Data excerpts Block Start

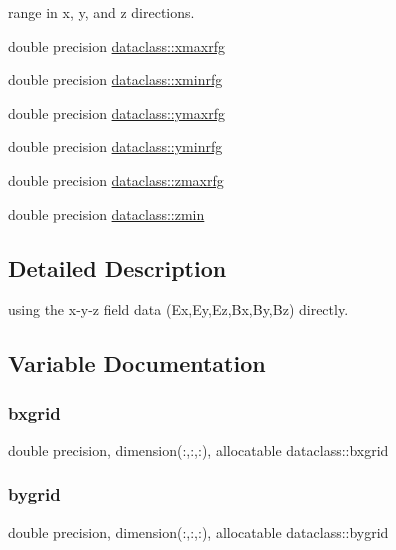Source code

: \label{_amgrp01747264fe7bf50731df0522c351974e}%
range in x, y, and z directions. \begin{DoxyCompactItemize}
\item 
double precision \mbox{\hyperlink{group__name_ga32b5b26da65d1b3507a36c17029a18ae}{dataclass\+::xmaxrfg}}
\item 
double precision \mbox{\hyperlink{group__name_gab5b5b652fce1e93de12accd3514958a0}{dataclass\+::xminrfg}}
\item 
double precision \mbox{\hyperlink{group__name_ga79212aa125148748cc4bd5a11fff492f}{dataclass\+::ymaxrfg}}
\item 
double precision \mbox{\hyperlink{group__name_ga5393ad3032e6f0311c62d03d468a6cf0}{dataclass\+::yminrfg}}
\item 
double precision \mbox{\hyperlink{group__name_ga52b6a1ee39c205fce4ef2be72ab153aa}{dataclass\+::zmaxrfg}}
\item 
double precision \mbox{\hyperlink{group__name_ga9c2398fd87701d5c0de37ff6b3357a0c}{dataclass\+::zmin}}
\end{DoxyCompactItemize}


\subsection{Detailed Description}
using the x-\/y-\/z field data (Ex,Ey,Ez,Bx,By,Bz) directly. 



\subsection{Variable Documentation}
\mbox{\label{group__name_gad10657f6c8e764ba3c355bd0e2c98a01}} 
\subsubsection{\texorpdfstring{bxgrid}{bxgrid}}
{\footnotesize\ttfamily double precision, dimension(\+:,\+:,\+:), allocatable dataclass\+::bxgrid}

\mbox{\label{group__name_gaa12722da71ea440ed769b715936c87a3}} 
\subsubsection{\texorpdfstring{bygrid}{bygrid}}
{\footnotesize\ttfamily double precision, dimension(\+:,\+:,\+:), allocatable dataclass\+::bygrid}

Data excerpts Block End

Each entry must be set down word for word; no image may be carried over.

Response box:
Source code

: \label{_amgrp01747264fe7bf50731df0522c351974e}%
range in x, y, and z directions. \begin{DoxyCompactItemize}
\item 
double precision \mbox{\hyperlink{group__name_ga32b5b26da65d1b3507a36c17029a18ae}{dataclass\+::xmaxrfg}}
\item 
double precision \mbox{\hyperlink{group__name_gab5b5b652fce1e93de12accd3514958a0}{dataclass\+::xminrfg}}
\item 
double precision \mbox{\hyperlink{group__name_ga79212aa125148748cc4bd5a11fff492f}{dataclass\+::ymaxrfg}}
\item 
double precision \mbox{\hyperlink{group__name_ga5393ad3032e6f0311c62d03d468a6cf0}{dataclass\+::yminrfg}}
\item 
double precision \mbox{\hyperlink{group__name_ga52b6a1ee39c205fce4ef2be72ab153aa}{dataclass\+::zmaxrfg}}
\item 
double precision \mbox{\hyperlink{group__name_ga9c2398fd87701d5c0de37ff6b3357a0c}{dataclass\+::zmin}}
\end{DoxyCompactItemize}


\subsection{Detailed Description}
using the x-\/y-\/z field data (Ex,Ey,Ez,Bx,By,Bz) directly. 



\subsection{Variable Documentation}
\mbox{\label{group__name_gad10657f6c8e764ba3c355bd0e2c98a01}} 
\subsubsection{\texorpdfstring{bxgrid}{bxgrid}}
{\footnotesize\ttfamily double precision, dimension(\+:,\+:,\+:), allocatable dataclass\+::bxgrid}

\mbox{\label{group__name_gaa12722da71ea440ed769b715936c87a3}} 
\subsubsection{\texorpdfstring{bygrid}{bygrid}}
{\footnotesize\ttfamily double precision, dimension(\+:,\+:,\+:), allocatable dataclass\+::bygrid}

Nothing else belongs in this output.